What is needed — Your job is to give again, exactly and with no additions, the lines in the records below from the one with "the top-down search, starting" through the one with "The prediction is", both included. Omit the pictures.
[Given records Boundary: Start]
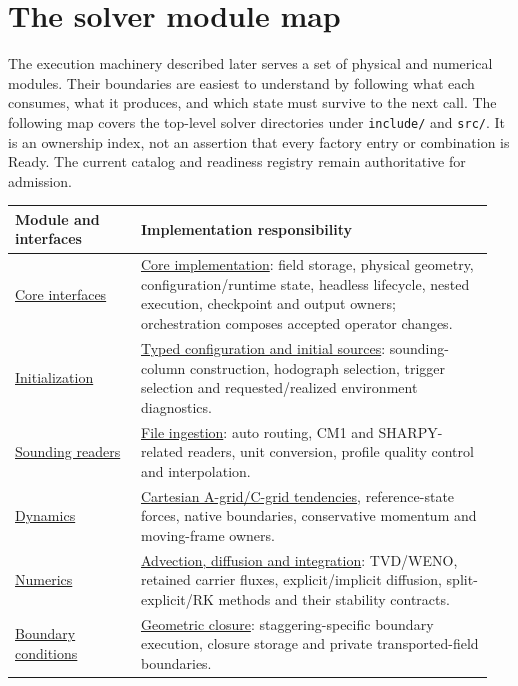 \section{The solver module map}
\label{architecture-solver-map}

The execution machinery described later serves a set of physical and numerical
modules. Their boundaries are easiest to understand by following what each
consumes, what it produces, and which state must survive to the next call.
The following map covers the top-level solver directories under
\texttt{include/} and \texttt{src/}. It is an ownership index, not an assertion
that every factory entry or combination is Ready. The current catalog and
readiness registry remain authoritative for admission.

\begin{longtable}{@{}p{0.25\linewidth}p{0.70\linewidth}@{}}
\toprule
Module and interfaces & Implementation responsibility \\
\midrule
\endhead
\bottomrule
\endfoot
\href{../include/core}{Core interfaces} &
\href{../src/core}{Core implementation}: field storage, physical geometry,
configuration/runtime state, headless lifecycle, nested execution, checkpoint
and output owners; orchestration composes accepted operator changes. \\
\href{../include/init}{Initialization} &
\href{../src/init}{Typed configuration and initial sources}: sounding-column
construction, hodograph selection, trigger selection and requested/realized
environment diagnostics. \\
\href{../include/soundings}{Sounding readers} &
\href{../src/soundings}{File ingestion}: auto routing, CM1 and SHARPY-related
readers, unit conversion, profile quality control and interpolation. \\
\href{../include/dynamics}{Dynamics} &
\href{../src/dynamics}{Cartesian A-grid/C-grid tendencies}, reference-state
forces, native boundaries, conservative momentum and moving-frame owners. \\
\href{../include/numerics}{Numerics} &
\href{../src/numerics}{Advection, diffusion and integration}: TVD/WENO,
retained carrier fluxes, explicit/implicit diffusion, split-explicit/RK methods
and their stability contracts. \\
\href{../include/boundary_conditions}{Boundary conditions} &
\href{../src/boundary_conditions}{Geometric closure}: staggering-specific
boundary execution, closure storage and private transported-field boundaries. \\

\end{longtable}
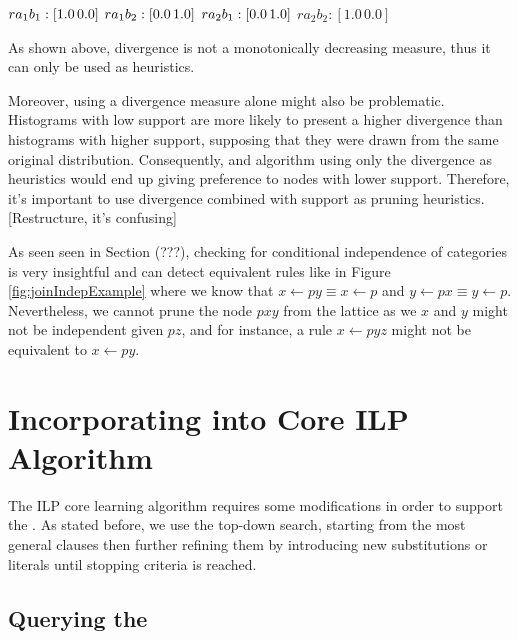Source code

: $r a_1 b_1 : [1.0 \, 0.0] \\$
$r a_1 b_2 : [0.0 \, 1.0] \\$
$r a_2 b_1 : [0.0 \, 1.0] \\$
$r a_2 b_2 : [1.0 \, 0.0]$

As shown above, divergence is not a monotonically decreasing measure, thus it can only be used as heuristics.


Moreover, using a divergence measure alone might also be problematic. Histograms with low support are more likely to
present a higher divergence than histograms with higher support, supposing that they were drawn from the same original
distribution. Consequently, and algorithm using only the divergence as heuristics would end up giving preference to
nodes with lower support. Therefore, it's important to use divergence combined with support as pruning heuristics.
[Restructure, it's confusing]




As seen seen in Section (???), checking for conditional independence of categories is very insightful and
can detect equivalent rules like in Figure \ref{fig:joinIndepExample} where we know that 
$x \leftarrow py \equiv x \leftarrow p$ and $y \leftarrow px \equiv y \leftarrow p$. Nevertheless, we cannot prune the
node $pxy$ from the lattice as we $x$ and $y$ might not be independent given $pz$, and for instance, a rule $x
\leftarrow pyz$ might not be equivalent to $x \leftarrow py$. 

\section{Incorporating \graphname into Core ILP Algorithm}

The ILP core learning algorithm requires some modifications in order to support the \graphname. As stated before, we use
the top-down search, starting from the most general clauses then further refining them by introducing new substitutions
or literals until stopping criteria is reached.

\subsection{Querying the \graphname}

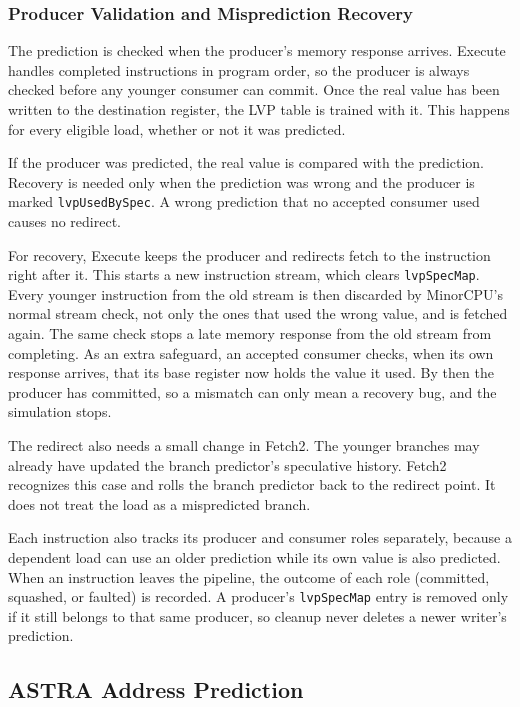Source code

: \subsubsection{Producer Validation and Misprediction Recovery}

The prediction is checked when the producer's memory response
arrives. Execute handles completed instructions in program order, so
the producer is always checked before any younger consumer can
commit. Once the real value has been written to the destination
register, the LVP table is trained with it. This happens for every
eligible load, whether or not it was predicted.

If the producer was predicted, the real value is compared with the
prediction. Recovery is needed only when the prediction was wrong and
the producer is marked \texttt{lvpUsedBySpec}. A wrong prediction
that no accepted consumer used causes no redirect.

For recovery, Execute keeps the producer and redirects fetch to the
instruction right after it. This starts a new instruction stream,
which clears \texttt{lvpSpecMap}. Every younger instruction from the
old stream is then discarded by MinorCPU's normal stream check, not
only the ones that used the wrong value, and is fetched again. The
same check stops a late memory response from the old stream from
completing. As an extra safeguard, an accepted consumer checks, when
its own response arrives, that its base register now holds the value
it used. By then the producer has committed, so a mismatch can only
mean a recovery bug, and the simulation stops.

The redirect also needs a small change in Fetch2. The younger branches may already have updated the
branch predictor's speculative history. Fetch2 recognizes this case
and rolls the branch predictor back to the redirect point. It does
not treat the load as a mispredicted branch.

Each instruction also tracks its producer and consumer roles
separately, because a dependent load can use an older prediction
while its own value is also predicted. When an instruction leaves the
pipeline, the outcome of each role (committed, squashed, or faulted)
is recorded. A producer's \texttt{lvpSpecMap} entry is removed only
if it still belongs to that same producer, so cleanup never deletes a
newer writer's prediction.

\subsection{ASTRA Address Prediction}
\label{sec:impl-astra}

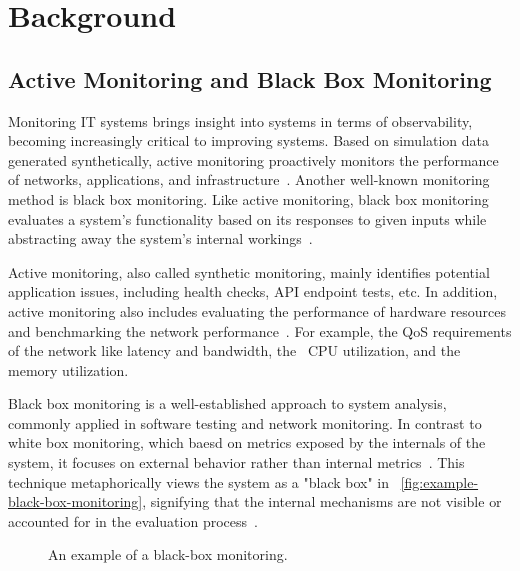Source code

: \usetikzlibrary{positioning,fit,calc,arrows,shapes}

\chapter{Background}\label{chapter:background}

\section{Active Monitoring and Black Box Monitoring}

Monitoring IT systems brings insight into systems in terms of observability, becoming increasingly critical to improving systems. Based on simulation data generated synthetically, active monitoring proactively monitors the performance of networks, applications, and infrastructure~\parencite{splunkActiveVsPassive2023}. Another well-known monitoring method is black box monitoring. Like active monitoring, black box monitoring evaluates a system's functionality based on its responses to given inputs while abstracting away the system's internal workings~\parencite{jorgensenSoftwareTestingCraftsman2021}. 

Active monitoring, also called synthetic monitoring, mainly identifies potential application issues, including health checks, API endpoint tests, etc. In addition, active monitoring also includes evaluating the performance of hardware resources and benchmarking the network performance~\parencite{splunkActiveVsPassive2023}. For example, the \ac{QoS} requirements of the network like latency and bandwidth, the ~\ac{CPU} utilization, and the memory utilization. 

Black box monitoring is a well-established approach to system analysis, commonly applied in software testing and network monitoring. In contrast to white box monitoring, which baesd on metrics exposed by the internals of the system, it focuses on external behavior rather than internal metrics~\parencite{beyerSiteReliabilityEngineering2016}. This technique metaphorically views the system as a "black box" in ~\autoref{fig:example-black-box-monitoring}, signifying that the internal mechanisms are not visible or accounted for in the evaluation process~\parencite{myersArtSoftwareTesting2004}. 

\begin{figure}[htpb]
    \centering
    \caption[Black-box monitoring Example]{An example of a black-box monitoring.}\label{fig:example-black-box-monitoring}
\end{figure}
[Given records Boundary: End]
Response to this task —
the top-down search, starting from the most general clauses then further refining them by introducing new substitutions
or literals until stopping criteria is reached.

\subsection{Querying the \graphname}

Source code

: \subsubsection{Producer Validation and Misprediction Recovery}

The prediction is checked when the producer's memory response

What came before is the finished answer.